=== What is expected ===
Output the data below exactly. Leave nothing out.

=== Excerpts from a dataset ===
..........

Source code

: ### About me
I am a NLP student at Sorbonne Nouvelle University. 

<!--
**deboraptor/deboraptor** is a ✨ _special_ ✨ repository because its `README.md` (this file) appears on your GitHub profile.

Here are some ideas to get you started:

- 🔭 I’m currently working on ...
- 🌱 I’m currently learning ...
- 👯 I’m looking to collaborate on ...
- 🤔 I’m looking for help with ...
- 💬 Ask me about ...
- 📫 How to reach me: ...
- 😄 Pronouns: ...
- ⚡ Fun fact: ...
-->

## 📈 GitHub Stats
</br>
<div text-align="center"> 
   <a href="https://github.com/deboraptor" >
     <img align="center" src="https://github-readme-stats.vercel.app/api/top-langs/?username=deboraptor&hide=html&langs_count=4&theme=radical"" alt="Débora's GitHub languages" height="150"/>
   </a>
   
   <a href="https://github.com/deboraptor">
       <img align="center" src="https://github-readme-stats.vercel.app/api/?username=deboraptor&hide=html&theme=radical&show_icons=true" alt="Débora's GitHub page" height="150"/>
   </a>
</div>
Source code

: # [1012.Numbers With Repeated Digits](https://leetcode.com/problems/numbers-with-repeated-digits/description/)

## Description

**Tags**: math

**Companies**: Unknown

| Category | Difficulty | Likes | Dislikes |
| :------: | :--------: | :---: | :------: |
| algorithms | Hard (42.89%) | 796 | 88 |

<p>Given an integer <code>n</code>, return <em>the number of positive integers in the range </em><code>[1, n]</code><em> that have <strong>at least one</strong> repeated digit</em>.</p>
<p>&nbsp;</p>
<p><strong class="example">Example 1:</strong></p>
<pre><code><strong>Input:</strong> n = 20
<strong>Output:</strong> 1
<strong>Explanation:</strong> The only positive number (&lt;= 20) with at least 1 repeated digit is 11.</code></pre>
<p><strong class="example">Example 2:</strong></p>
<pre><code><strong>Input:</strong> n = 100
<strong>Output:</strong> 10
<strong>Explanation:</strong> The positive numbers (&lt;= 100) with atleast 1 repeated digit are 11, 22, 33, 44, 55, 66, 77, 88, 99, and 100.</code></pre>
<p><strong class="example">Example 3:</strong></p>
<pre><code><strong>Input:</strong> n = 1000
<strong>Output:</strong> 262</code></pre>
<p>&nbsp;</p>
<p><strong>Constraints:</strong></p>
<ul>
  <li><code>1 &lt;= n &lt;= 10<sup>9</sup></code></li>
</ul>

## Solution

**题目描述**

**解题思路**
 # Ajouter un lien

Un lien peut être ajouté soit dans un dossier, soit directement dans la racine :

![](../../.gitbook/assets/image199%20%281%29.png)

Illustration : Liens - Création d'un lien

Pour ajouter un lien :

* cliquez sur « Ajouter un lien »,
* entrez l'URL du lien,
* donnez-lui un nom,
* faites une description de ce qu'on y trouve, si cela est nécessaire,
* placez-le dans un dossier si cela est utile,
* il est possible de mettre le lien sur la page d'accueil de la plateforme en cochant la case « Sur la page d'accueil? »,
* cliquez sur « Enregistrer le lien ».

..........

=== Exercise solution ===
Source code

: ### About me
I am a NLP student at Sorbonne Nouvelle University. 

<!--
**deboraptor/deboraptor** is a ✨ _special_ ✨ repository because its `README.md` (this file) appears on your GitHub profile.

Here are some ideas to get you started:

- 🔭 I’m currently working on ...
- 🌱 I’m currently learning ...
- 👯 I’m looking to collaborate on ...
- 🤔 I’m looking for help with ...
- 💬 Ask me about ...
- 📫 How to reach me: ...
- 😄 Pronouns: ...
- ⚡ Fun fact: ...
-->

## 📈 GitHub Stats
</br>
<div text-align="center"> 
   <a href="https://github.com/deboraptor" >
     <img align="center" src="https://github-readme-stats.vercel.app/api/top-langs/?username=deboraptor&hide=html&langs_count=4&theme=radical"" alt="Débora's GitHub languages" height="150"/>
   </a>
   
   <a href="https://github.com/deboraptor">
       <img align="center" src="https://github-readme-stats.vercel.app/api/?username=deboraptor&hide=html&theme=radical&show_icons=true" alt="Débora's GitHub page" height="150"/>
   </a>
</div>
Source code

: # [1012.Numbers With Repeated Digits](https://leetcode.com/problems/numbers-with-repeated-digits/description/)

## Description

**Tags**: math

**Companies**: Unknown

| Category | Difficulty | Likes | Dislikes |
| :------: | :--------: | :---: | :------: |
| algorithms | Hard (42.89%) | 796 | 88 |

<p>Given an integer <code>n</code>, return <em>the number of positive integers in the range </em><code>[1, n]</code><em> that have <strong>at least one</strong> repeated digit</em>.</p>
<p>&nbsp;</p>
<p><strong class="example">Example 1:</strong></p>
<pre><code><strong>Input:</strong> n = 20
<strong>Output:</strong> 1
<strong>Explanation:</strong> The only positive number (&lt;= 20) with at least 1 repeated digit is 11.</code></pre>
<p><strong class="example">Example 2:</strong></p>
<pre><code><strong>Input:</strong> n = 100
<strong>Output:</strong> 10
<strong>Explanation:</strong> The positive numbers (&lt;= 100) with atleast 1 repeated digit are 11, 22, 33, 44, 55, 66, 77, 88, 99, and 100.</code></pre>
<p><strong class="example">Example 3:</strong></p>
<pre><code><strong>Input:</strong> n = 1000
<strong>Output:</strong> 262</code></pre>
<p>&nbsp;</p>
<p><strong>Constraints:</strong></p>
<ul>
  <li><code>1 &lt;= n &lt;= 10<sup>9</sup></code></li>
</ul>

## Solution

**题目描述**

**解题思路**
 # Ajouter un lien

Un lien peut être ajouté soit dans un dossier, soit directement dans la racine :

![](../../.gitbook/assets/image199%20%281%29.png)

Illustration : Liens - Création d'un lien

Pour ajouter un lien :

* cliquez sur « Ajouter un lien »,
* entrez l'URL du lien,
* donnez-lui un nom,
* faites une description de ce qu'on y trouve, si cela est nécessaire,
* placez-le dans un dossier si cela est utile,
* il est possible de mettre le lien sur la page d'accueil de la plateforme en cochant la case « Sur la page d'accueil? »,
* cliquez sur « Enregistrer le lien ».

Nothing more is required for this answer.